A pandemia também deu às pessoas uma compreensão mais clara de como, em termos práticos, cuidar de sua própria saúde mental. A vida cotidiana de todos se beneficia de estrutura, um mínimo de distrações indutoras de ansiedade e uma sensação de controle pessoal – todas as coisas que podemos trabalhar para manter no mundo atual

Os lockdowns também ensinaram empresas em todo o mundo a adotar práticas de trabalho mais flexíveis, liberando seus funcionários para alcançar um equilíbrio mais saudável entre trabalho e vida pessoal, com mais tempo em casa e menos tempo odiando o deslocamento diário.

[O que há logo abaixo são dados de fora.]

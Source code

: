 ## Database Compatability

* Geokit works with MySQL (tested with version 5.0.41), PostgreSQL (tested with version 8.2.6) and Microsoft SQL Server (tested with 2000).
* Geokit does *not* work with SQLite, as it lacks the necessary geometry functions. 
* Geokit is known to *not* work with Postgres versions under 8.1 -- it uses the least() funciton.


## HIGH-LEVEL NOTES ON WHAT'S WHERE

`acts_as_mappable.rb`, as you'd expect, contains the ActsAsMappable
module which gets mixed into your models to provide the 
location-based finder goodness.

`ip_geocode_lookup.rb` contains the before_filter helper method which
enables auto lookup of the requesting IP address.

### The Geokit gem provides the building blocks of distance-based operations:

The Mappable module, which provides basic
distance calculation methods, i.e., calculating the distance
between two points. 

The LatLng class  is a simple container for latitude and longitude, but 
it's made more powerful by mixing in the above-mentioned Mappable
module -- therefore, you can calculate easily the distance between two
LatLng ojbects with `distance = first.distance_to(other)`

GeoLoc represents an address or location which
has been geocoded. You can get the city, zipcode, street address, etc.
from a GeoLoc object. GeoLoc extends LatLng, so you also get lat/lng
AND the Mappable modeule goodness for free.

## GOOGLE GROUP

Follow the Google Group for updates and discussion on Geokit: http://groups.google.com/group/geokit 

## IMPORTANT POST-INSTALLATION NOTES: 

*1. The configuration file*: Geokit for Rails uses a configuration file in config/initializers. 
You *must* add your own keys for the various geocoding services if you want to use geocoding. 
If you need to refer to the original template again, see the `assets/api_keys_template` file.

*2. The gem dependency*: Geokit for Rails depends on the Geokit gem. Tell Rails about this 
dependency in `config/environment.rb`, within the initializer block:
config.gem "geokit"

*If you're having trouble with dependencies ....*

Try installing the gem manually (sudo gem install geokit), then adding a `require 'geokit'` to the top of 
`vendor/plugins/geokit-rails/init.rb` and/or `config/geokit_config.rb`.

Mas talvez o maior positivo de todos seja a maneira como a pandemia alertou o mundo sobre os problemas comuns de saúde mental que estavam vindo à superfície mesmo antes do surgimento do vírus. Com o tempo, tudo isso pode até ser visto como um alerta oportuno que ajudou a reduzir o estigma em torno de transtornos mentais, trazendo-os à tona.

Jagan Chapagain, Secretário Geral da IFRC, está pedindo ao mundo que aproveite esta oportunidade única de ação: “Agora, mais do que nunca, devemos investir em saúde mental e apoio psicossocial para todos - comunidades e cuidadores - para ajudar as pessoas a lidar, reconstruir a vida e prosperar nessa crise”.